The Emperor’s Chair: “Why I Love My Country”

By Graham Glover

American football fan

For the last several weeks, this column has offered several critiques about the society in which we live and the culture that defines us. I stand by these critiques and my overarching concerns about the trajectory of our modern liberal world. It should be patently obvious that I do not like the consequences of our increasingly unfair capitalist system and our growing individualist mentality that abhors any notion of community. Both of these are the byproduct of a philosophy born in the Reformation and cultivated by the Enlightenment, which are now coming to their logical end state.

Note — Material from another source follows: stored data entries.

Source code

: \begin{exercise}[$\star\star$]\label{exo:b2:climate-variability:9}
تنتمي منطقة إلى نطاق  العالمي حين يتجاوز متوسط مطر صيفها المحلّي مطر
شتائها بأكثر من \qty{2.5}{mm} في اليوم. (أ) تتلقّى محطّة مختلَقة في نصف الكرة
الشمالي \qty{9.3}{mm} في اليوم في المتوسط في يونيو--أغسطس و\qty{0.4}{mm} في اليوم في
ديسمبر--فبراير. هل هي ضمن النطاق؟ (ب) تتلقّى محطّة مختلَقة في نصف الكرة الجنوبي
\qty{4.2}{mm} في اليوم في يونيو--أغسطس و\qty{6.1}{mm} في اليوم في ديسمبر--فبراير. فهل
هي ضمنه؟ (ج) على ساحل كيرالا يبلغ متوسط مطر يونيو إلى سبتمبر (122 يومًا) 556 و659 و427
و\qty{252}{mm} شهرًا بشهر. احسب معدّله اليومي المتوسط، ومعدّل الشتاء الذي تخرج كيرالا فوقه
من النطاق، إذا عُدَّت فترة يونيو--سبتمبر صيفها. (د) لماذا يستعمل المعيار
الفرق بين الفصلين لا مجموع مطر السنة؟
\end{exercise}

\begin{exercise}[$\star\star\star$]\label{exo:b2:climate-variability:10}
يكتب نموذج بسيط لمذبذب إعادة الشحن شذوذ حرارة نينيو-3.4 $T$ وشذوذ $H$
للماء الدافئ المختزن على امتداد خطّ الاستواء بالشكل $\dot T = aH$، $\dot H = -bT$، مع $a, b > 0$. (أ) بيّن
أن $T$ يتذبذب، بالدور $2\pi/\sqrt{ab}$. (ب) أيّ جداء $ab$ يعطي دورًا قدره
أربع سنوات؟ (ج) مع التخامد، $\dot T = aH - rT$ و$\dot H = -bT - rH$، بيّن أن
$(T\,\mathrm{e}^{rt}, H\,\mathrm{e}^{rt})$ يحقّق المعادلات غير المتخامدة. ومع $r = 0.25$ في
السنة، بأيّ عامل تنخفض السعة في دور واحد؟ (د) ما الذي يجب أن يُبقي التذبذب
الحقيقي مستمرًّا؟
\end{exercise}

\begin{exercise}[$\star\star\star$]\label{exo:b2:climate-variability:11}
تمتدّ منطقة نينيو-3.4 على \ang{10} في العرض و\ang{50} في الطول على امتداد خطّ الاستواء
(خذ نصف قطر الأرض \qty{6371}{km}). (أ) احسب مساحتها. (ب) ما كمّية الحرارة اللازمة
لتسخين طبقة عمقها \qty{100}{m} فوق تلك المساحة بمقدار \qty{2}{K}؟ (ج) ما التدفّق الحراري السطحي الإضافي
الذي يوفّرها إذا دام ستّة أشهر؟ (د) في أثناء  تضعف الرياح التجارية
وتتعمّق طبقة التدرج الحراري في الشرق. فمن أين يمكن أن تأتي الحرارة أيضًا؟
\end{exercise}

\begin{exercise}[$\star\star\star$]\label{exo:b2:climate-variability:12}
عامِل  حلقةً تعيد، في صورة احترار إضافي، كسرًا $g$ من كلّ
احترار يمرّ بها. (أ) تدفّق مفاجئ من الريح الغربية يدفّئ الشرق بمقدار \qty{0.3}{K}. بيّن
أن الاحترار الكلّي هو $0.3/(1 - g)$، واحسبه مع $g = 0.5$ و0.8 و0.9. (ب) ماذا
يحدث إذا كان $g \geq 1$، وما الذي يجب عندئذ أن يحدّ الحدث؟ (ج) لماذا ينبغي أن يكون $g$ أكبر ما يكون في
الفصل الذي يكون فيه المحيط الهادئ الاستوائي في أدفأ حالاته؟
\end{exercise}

That being said, let me be clear about something: I love my country. Despite my concerns, there is no question that the United States of America remains, as President Reagan once said: “a shining city on a hill whose beacon light guides freedom-loving people everywhere”. Our nation may have some serious issues that are long-overdue for some substantive solutions, but here is why these words of Reagan remain true:


  1.  America’s unending devotion to freedom. Although Americans understand freedom differently, with some emphasizing “freedom from” and others “freedom to”, we remain consistently stubborn when it comes to our devotion to it. And this is a great thing. Because without freedom there is tyranny and the world is full of tyrants who want nothing more than to destroy this foundation of freedom that exemplifies Americans. This isn’t to say that our country is perfect. It isn’t. But I dare you to offer another example of a nation that has been a champion for freedom like America. Tell me who has defeated tyranny more than the patriots of this great land? Who has freed people and nations from savagery more than the United States? And what country will offer its sons and daughters for the cause of freedom like America? These, coupled with the fact that 44 leaders (presidents), with widely divergent understandings of freedom, have peacefully passed on this mantle from one administration to the next for over 220 years. Wars have been fought. Blood has been shed. But through it all, the cause of freedom has prevailed.
  2. America’s faith in “god”. I don’t care whether or not you think this nation was born from a Judeo-Christian ethic. It doesn’t matter. It doesn’t matter because the citizens of America remain steadfast in their faith to god. As a Lutheran pastor I take great exception to this civil faith we Americans embrace. I do so because it mistakenly concludes that all faiths are the same. They most assuredly are not. All faiths do not believe in the Triune God of my Christian faith or lead to eternal salvation. But our civil religion remains critical in our cultural narrative that allows those from differing faiths to inhabit the same land and do so without the type of persecution found throughout history and evident today in parts of the world. We pledge allegiance to one nation under god and in so doing, pledge ourselves to an inclusive faith that facilitates the cause of freedom.
  3. America’s commitment to a strong national military. This is a relatively new commitment in our nation’s history, but one I do not think will waver. We have entered a new era of warfare, where our enemies are difficult to define and battles are fought for years on end, with no end in sight. Until the current enemy of freedom is defeated, which I doubt will happen this side of the eschaton, America must maintain the size and scope of its military. Mine is not a call to intervention in every corner of the globe. But again I ask, if not America, then who? If not the most lethal fighting force the world has ever seen – that is the US military – then what shall become of the freedom we love and protect, and the faith that unites us as a people? Our military is the guardian of freedom not only in this country, but throughout the world. Without it, tyranny most assuredly will triumph.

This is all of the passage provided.